The other area where CFO are bringing in efficiency is in on boarding new distributors or evaluating existing ones particularly in assessment of return on investment (ROI) of the distributor. CFO's have also partnered with the distributors and helped them negotiate with banks to extend 'channel finance' which allows them to leverage the company's 'balance sheet' to avail working capital facility with banks.
- Enterprise risk management: It is an area that has gained more significance in the recent months because of its inclusion in the Companies Act, 2013. However, managing and mitigating risks in the business has always been an inherent part of the CFO's role for a very long time. With increasing complexity in the business environment, the need to understand the environment around is even more important. Companies and leaders are spending more time than ever in identifying these risks. Now CFOs are working closely with the key stakeholders in drawing up risk mitigation plans. The really good CFOs are also ensuring that these plans are being reviewed periodically; and not just because regulations require them to do so.
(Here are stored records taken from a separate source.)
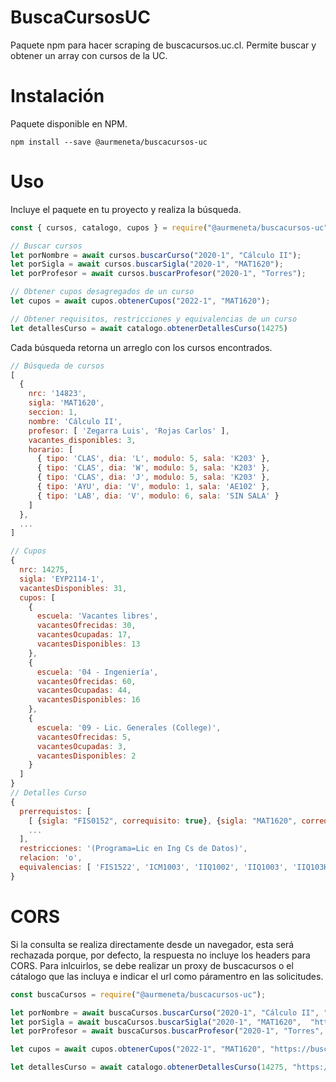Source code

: # BuscaCursosUC
Paquete npm para hacer scraping de buscacursos.uc.cl. Permite buscar y obtener un array con cursos de la UC.

# Instalación
Paquete disponible en NPM.

```
npm install --save @aurmeneta/buscacursos-uc
```

# Uso
Incluye el paquete en tu proyecto y realiza la búsqueda.

```javascript
const { cursos, catalogo, cupos } = require("@aurmeneta/buscacursos-uc");

// Buscar cursos
let porNombre = await cursos.buscarCurso("2020-1", "Cálculo II");
let porSigla = await cursos.buscarSigla("2020-1", "MAT1620");
let porProfesor = await cursos.buscarProfesor("2020-1", "Torres");

// Obtener cupos desagregados de un curso
let cupos = await cupos.obtenerCupos("2022-1", "MAT1620");

// Obtener requisitos, restricciones y equivalencias de un curso
let detallesCurso = await catalogo.obtenerDetallesCurso(14275)

```

Cada búsqueda retorna un arreglo con los cursos encontrados.
```javascript
// Búsqueda de cursos
[
  {
    nrc: '14823',
    sigla: 'MAT1620',
    seccion: 1,
    nombre: 'Cálculo II',
    profesor: [ 'Zegarra Luis', 'Rojas Carlos' ],
    vacantes_disponibles: 3,
    horario: [
      { tipo: 'CLAS', dia: 'L', modulo: 5, sala: 'K203' },
      { tipo: 'CLAS', dia: 'W', modulo: 5, sala: 'K203' },
      { tipo: 'CLAS', dia: 'J', modulo: 5, sala: 'K203' },
      { tipo: 'AYU', dia: 'V', modulo: 1, sala: 'AE102' },
      { tipo: 'LAB', dia: 'V', modulo: 6, sala: 'SIN SALA' }
    ]
  },
  ...
]

// Cupos
{
  nrc: 14275,
  sigla: 'EYP2114-1',
  vacantesDisponibles: 31,
  cupos: [
    {
      escuela: 'Vacantes libres',
      vacantesOfrecidas: 30,
      vacantesOcupadas: 17,
      vacantesDisponibles: 13
    },
    {
      escuela: '04 - Ingeniería',
      vacantesOfrecidas: 60,
      vacantesOcupadas: 44,
      vacantesDisponibles: 16
    },
    {
      escuela: '09 - Lic. Generales (College)',
      vacantesOfrecidas: 5,
      vacantesOcupadas: 3,
      vacantesDisponibles: 2
    }
  ]
}
// Detalles Curso
{
  prerrequistos: [
    [ {sigla: "FIS0152", correquisito: true}, {sigla: "MAT1620", correquisito: false} ],
    ...
  ],
  restricciones: '(Programa=Lic en Ing Cs de Datos)',
  relacion: 'o',
  equivalencias: [ 'FIS1522', 'ICM1003', 'IIQ1002', 'IIQ1003', 'IIQ103H' ]
}
```
# CORS

Si la consulta se realiza directamente desde un navegador, esta será rechazada porque, por defecto, la respuesta no incluye los headers para CORS. Para inlcuirlos, se debe realizar un proxy de buscacursos o el cátalogo que las incluya e indicar el url como páramentro en las solicitudes.

```javascript
const buscaCursos = require("@aurmeneta/buscacursos-uc");

let porNombre = await buscaCursos.buscarCurso("2020-1", "Cálculo II", "https://buscacursos.proxy.example/");
let porSigla = await buscaCursos.buscarSigla("2020-1", "MAT1620",  "https://buscacursos.proxy.example/");
let porProfesor = await buscaCursos.buscarProfesor("2020-1", "Torres",  "https://buscacursos.proxy.example/");

let cupos = await cupos.obtenerCupos("2022-1", "MAT1620", "https://buscacursos.proxy.example/");

let detallesCurso = await catalogo.obtenerDetallesCurso(14275, "https://catalogo.proxy.example/");)
```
- Internal audit findings implementation: Most often than not, the findings of the internal audit department or an external firm are not acted upon or not acted upon fully. This is not to suggest that companies do not view this seriously; in most cases the requirement to have an internal audit itself is viewed as one that is required since it is 'prescribed' and not one that can have a telling impact on the business if done well. We also come across situations where the brief given to internal audit teams is fairly restrictive and these are viewed by other functions as an 'extension' to what the finance department does without having an impact on what they do. CFOs today are spending time in communicating the importance of the internal audit function to stakeholders in other functions, involving them in defining the scope and the outcomes out of this exercise and helping them evaluate whether the exercise has truly added value to the business as a whole. The gap often lies in the implementation. As the popular saying goes 'the devil often lies in the detail'. If this is not implemented well, this often blows up in the face at some point in time in the future and more often than not the CFO bears the brunt.
There are many other areas CFOs can have a direct impact on the business. But businesses should first need to accommodate and embrace the finance function as a partner. Remember better the quality of the finance function, higher the business growth.